Ontario's Budget Draws Criticism

Huge deficit and tax hikes in the budget worry businessmen and the federal government

ONTARIO'S left-of-center government plans to spend its way out of the recession. Most economists say it can't be done. The province's budget deficit will rise to $9.7 billion (Canadian; US$8.4 billion); welfare payments will rise by 40 percent; gas guzzling cars will be hit by penalties of as much as C$7,000; gasoline taxes will rise by 12 cents an American gallon to bring the price to well over C$2 a gallon; cigarette taxes will bring the price of a package to C$6 a pack.

"We had a choice to make this year: to fight the deficit or fight the recession. We are proud of fighting the recession," said Floyd Laughren, the province's treasurer.

Bond rating services in Canada and the United States immediately put Ontario's AAA rating on a credit watch. Ontario is the only province with an AAA rating.

Mr. Laughren said he expected the reaction: "If I knew ahead of time we were going to lose our triple-A credit rating I don't think it would have altered our determination to fight the recession this year."

Ontario's spending and deficit plans are the opposite of the fiscal policies of the federal government which under former Finance Minister Michael Wilson has attempted to cut spending and reduce the deficit. Mr. Wilson was critical of the budget, saying because of Ontario's size - one-third of Canada's population and 40 percent of its gross national product - the budget would have national repercussions including the possibility of higher interest rates.

The budget shocked business economists. "This government is jeopardizing the future of the province in terms of its growth and business activity," says Ruth Getter, senior economist with the Toronto Dominion Bank.

"The size of the deficit is absolutely unconscionable," said John Evans, president of the Trust Companies Association. "They should have gone to school before they got into government, not after." Both banks and trust companies were hit with tax increases in the budget.
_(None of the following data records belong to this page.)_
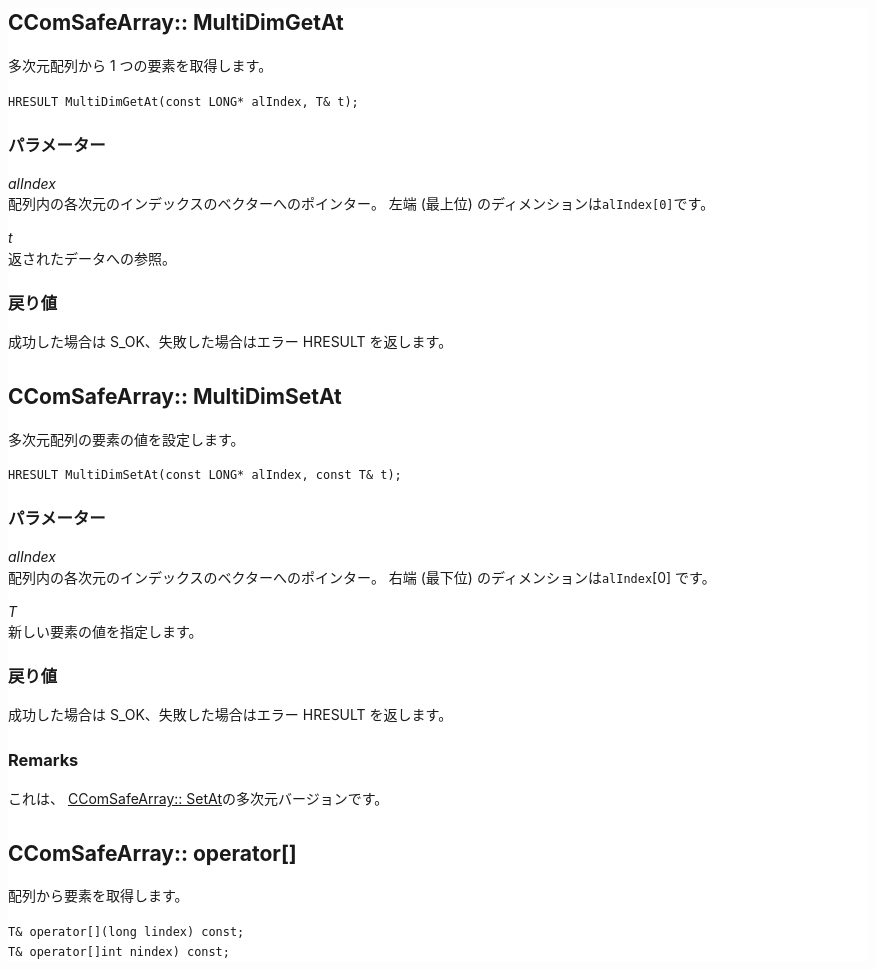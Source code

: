 ##  <a name="multidimgetat"></a>CComSafeArray:: MultiDimGetAt

多次元配列から 1 つの要素を取得します。

```
HRESULT MultiDimGetAt(const LONG* alIndex, T& t);
```

### <a name="parameters"></a>パラメーター

*alIndex*<br/>
配列内の各次元のインデックスのベクターへのポインター。 左端 (最上位) のディメンションは`alIndex[0]`です。

*t*<br/>
返されたデータへの参照。

### <a name="return-value"></a>戻り値

成功した場合は S_OK、失敗した場合はエラー HRESULT を返します。

##  <a name="multidimsetat"></a>CComSafeArray:: MultiDimSetAt

多次元配列の要素の値を設定します。

```
HRESULT MultiDimSetAt(const LONG* alIndex, const T& t);
```

### <a name="parameters"></a>パラメーター

*alIndex*<br/>
配列内の各次元のインデックスのベクターへのポインター。 右端 (最下位) のディメンションは`alIndex`[0] です。

*T*<br/>
新しい要素の値を指定します。

### <a name="return-value"></a>戻り値

成功した場合は S_OK、失敗した場合はエラー HRESULT を返します。

### <a name="remarks"></a>Remarks

これは、 [CComSafeArray:: SetAt](#setat)の多次元バージョンです。

##  <a name="operator_at"></a>CComSafeArray:: operator\[\]

配列から要素を取得します。

```
T& operator[](long lindex) const;
T& operator[]int nindex) const;
```
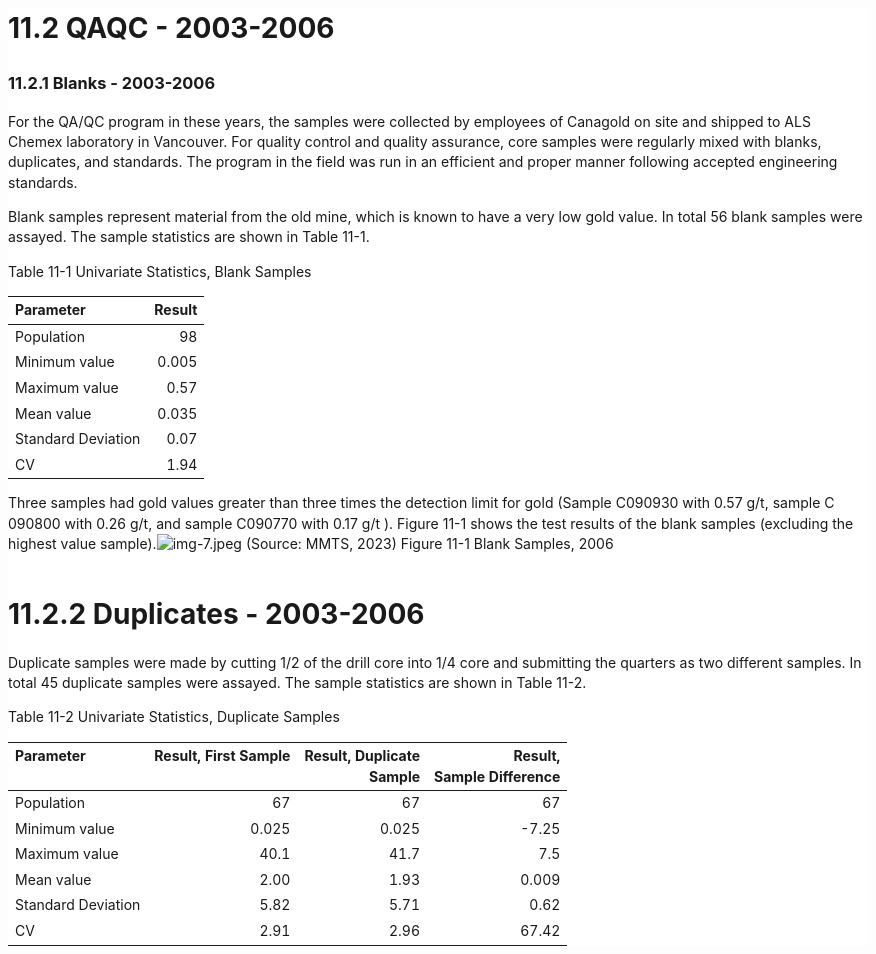 # 11.2 QAQC - 2003-2006 

### 11.2.1 Blanks - 2003-2006

For the QA/QC program in these years, the samples were collected by employees of Canagold on site and shipped to ALS Chemex laboratory in Vancouver. For quality control and quality assurance, core samples were regularly mixed with blanks, duplicates, and standards. The program in the field was run in an efficient and proper manner following accepted engineering standards.

Blank samples represent material from the old mine, which is known to have a very low gold value. In total 56 blank samples were assayed. The sample statistics are shown in Table 11-1.

Table 11-1 Univariate Statistics, Blank Samples

| Parameter | Result |
| :-- | --: |
| Population | 98 |
| Minimum value | 0.005 |
| Maximum value | 0.57 |
| Mean value | 0.035 |
| Standard Deviation | 0.07 |
| CV | 1.94 |

Three samples had gold values greater than three times the detection limit for gold (Sample C090930 with $0.57 \mathrm{~g} / \mathrm{t}$, sample C 090800 with $0.26 \mathrm{~g} / \mathrm{t}$, and sample C090770 with $0.17 \mathrm{~g} / \mathrm{t}$ ). Figure 11-1 shows the test results of the blank samples (excluding the highest value sample).![img-7.jpeg](img-7.jpeg)
(Source: MMTS, 2023)
Figure 11-1 Blank Samples, 2006

# 11.2.2 Duplicates - 2003-2006 

Duplicate samples were made by cutting $1 / 2$ of the drill core into $1 / 4$ core and submitting the quarters as two different samples. In total 45 duplicate samples were assayed. The sample statistics are shown in Table 11-2.

Table 11-2 Univariate Statistics, Duplicate Samples

| Parameter | Result, First Sample | Result, Duplicate <br> Sample | Result, <br> Sample Difference |
| :-- | --: | --: | --: |
| Population | 67 | 67 | 67 |
| Minimum value | 0.025 | 0.025 | -7.25 |
| Maximum value | 40.1 | 41.7 | 7.5 |
| Mean value | 2.00 | 1.93 | 0.009 |
| Standard Deviation | 5.82 | 5.71 | 0.62 |
| CV | 2.91 | 2.96 | 67.42 |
Ontario, Canada's richest province, is the manufacturing center of the country and has been hard hit by the recession. With a population of 9.5 million it has a gross domestic product greater than that of Australia, a country with almost double the population.

The New Democratic Party was elected last year under Premier Bob Rae; it calls itself socialist, but is a mildly left-of-center government. In the budget the party has supported what it sees as the constituencies which elected it: unions - which provide much of the NDP's financing - and working people, who the NDP calls "ordinary Canadians".

Income taxes have been cut at the lower end. The government gave an example of a single parent with two dependents who will start to pay tax after C$22,500, rather than C$18,700.

The automobile industry is the largest industrial employer in Ontario. But its products were hit by an energy conservation tax based on mileage. For example a Ford Mustang pays a C$700 tax, a BMW 750i, C$1,200, and a Rolls Royce, C$4,400. The car industry says the tax could cost jobs.

The spending budget in Ontario was matched by a budget of relative restraint in the neighboring province of Quebec.

"We could easily have panicked and attempted ill-advisedly to jump-start the economy, which over the long run would have been weakened by debt," said Quebec's Finance Minister Gerard Levesque, whose budget also came out last week. Quebec's economy, with an unemployment rate in March of 12.5 percent, is actually weaker than Ontario's with 9.9 percent unemployment.

A wage freeze has been imposed on Quebec civil servants; Ontario public employees will receive wage hikes this year.

Quebec will also have a deficit - C$3.5 billion - but it plans to increase spending by only 6.4 percent compared to an increase of 13.4 percent in Ontario.

"What Ontario has done is disastrous," said Martin Barnes, an economist with the Bank Credit Analyst of Montreal. "Trying to spend your way out of a recession has been totally discredited. Quebec is a lot more realistic."

Ontario has traditionally been a better place to do business than Quebec because of lower personal and corporate tax rates as well as grants to business.

But Ontario taxes are going up on incomes over C$84,000 a year while Quebec taxes are remaining the same.

"Quebec has gone from being less hospitable to being ahead of Ontario," said Brien Grey of the Canadian Federation of Independent Business.